__WHAT THE TASK ASKS__.
The lines to be copied are those below that contain "next".

------------

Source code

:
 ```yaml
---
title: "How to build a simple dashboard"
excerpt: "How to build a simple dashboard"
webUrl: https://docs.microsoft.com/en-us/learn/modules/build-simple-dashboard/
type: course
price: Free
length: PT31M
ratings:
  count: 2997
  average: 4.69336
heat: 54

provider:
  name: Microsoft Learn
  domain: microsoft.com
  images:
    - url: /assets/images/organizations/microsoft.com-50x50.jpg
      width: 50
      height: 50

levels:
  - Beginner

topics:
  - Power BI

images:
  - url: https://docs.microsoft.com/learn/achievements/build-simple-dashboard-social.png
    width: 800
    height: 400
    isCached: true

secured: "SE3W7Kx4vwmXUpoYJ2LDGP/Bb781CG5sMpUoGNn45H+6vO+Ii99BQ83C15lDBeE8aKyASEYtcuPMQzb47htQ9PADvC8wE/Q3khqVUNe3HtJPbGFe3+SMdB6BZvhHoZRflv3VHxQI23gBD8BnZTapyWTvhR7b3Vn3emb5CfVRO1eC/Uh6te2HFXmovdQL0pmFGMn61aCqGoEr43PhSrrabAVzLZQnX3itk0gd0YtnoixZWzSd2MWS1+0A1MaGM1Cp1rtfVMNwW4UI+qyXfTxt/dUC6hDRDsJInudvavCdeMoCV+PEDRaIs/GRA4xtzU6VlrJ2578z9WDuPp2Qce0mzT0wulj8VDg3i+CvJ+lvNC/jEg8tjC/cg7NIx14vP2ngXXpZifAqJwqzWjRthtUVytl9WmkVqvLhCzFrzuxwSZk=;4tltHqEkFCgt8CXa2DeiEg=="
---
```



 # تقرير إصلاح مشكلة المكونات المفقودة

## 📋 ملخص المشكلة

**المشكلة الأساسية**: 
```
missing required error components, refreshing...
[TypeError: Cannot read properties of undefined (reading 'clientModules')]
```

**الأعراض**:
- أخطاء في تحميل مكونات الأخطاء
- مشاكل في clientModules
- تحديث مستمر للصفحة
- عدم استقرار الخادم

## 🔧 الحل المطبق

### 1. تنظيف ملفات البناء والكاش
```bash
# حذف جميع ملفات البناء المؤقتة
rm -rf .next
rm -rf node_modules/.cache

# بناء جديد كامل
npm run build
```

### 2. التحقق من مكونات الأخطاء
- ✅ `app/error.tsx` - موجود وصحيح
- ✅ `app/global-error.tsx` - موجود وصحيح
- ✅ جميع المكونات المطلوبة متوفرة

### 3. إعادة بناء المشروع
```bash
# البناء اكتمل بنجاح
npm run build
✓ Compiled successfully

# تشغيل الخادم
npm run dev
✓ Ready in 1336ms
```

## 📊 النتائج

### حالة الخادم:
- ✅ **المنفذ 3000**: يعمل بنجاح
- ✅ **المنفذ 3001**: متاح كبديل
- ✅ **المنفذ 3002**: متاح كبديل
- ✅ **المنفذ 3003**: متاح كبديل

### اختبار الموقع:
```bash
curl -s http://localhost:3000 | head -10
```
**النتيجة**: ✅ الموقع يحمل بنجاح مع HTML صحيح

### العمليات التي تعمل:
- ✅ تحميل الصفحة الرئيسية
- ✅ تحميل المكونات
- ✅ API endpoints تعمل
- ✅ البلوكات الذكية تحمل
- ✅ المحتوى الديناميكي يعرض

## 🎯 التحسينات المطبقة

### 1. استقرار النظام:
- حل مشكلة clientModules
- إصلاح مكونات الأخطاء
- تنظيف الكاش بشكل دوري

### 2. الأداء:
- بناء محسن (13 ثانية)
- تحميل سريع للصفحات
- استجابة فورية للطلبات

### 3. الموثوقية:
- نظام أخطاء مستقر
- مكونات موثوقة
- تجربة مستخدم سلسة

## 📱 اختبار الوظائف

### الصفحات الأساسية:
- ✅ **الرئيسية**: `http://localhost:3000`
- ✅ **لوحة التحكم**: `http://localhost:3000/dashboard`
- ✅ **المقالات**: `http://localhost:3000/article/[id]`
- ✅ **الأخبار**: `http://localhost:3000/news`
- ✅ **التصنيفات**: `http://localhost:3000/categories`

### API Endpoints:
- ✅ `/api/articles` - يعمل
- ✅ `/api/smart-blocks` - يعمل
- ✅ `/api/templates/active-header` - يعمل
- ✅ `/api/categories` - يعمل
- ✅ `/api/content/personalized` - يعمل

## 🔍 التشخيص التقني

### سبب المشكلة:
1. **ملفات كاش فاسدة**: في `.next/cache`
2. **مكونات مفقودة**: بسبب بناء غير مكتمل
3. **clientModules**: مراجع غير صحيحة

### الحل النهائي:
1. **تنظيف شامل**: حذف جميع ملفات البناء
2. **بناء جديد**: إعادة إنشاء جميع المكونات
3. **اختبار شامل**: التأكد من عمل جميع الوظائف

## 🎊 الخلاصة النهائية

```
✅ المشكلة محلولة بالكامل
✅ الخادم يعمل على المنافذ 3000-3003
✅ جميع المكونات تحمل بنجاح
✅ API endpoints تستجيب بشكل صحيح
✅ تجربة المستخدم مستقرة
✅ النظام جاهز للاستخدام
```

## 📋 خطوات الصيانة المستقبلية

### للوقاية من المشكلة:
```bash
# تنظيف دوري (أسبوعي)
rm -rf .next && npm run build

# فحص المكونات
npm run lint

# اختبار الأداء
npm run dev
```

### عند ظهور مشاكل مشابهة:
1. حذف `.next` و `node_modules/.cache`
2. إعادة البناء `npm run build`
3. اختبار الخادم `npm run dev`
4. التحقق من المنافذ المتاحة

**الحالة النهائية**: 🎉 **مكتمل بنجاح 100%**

------------

__RESPONSE TO THE EXERCISE__.
rm -rf .next
1. **ملفات كاش فاسدة**: في `.next/cache`
rm -rf .next && npm run build
1. حذف `.next` و `node_modules/.cache`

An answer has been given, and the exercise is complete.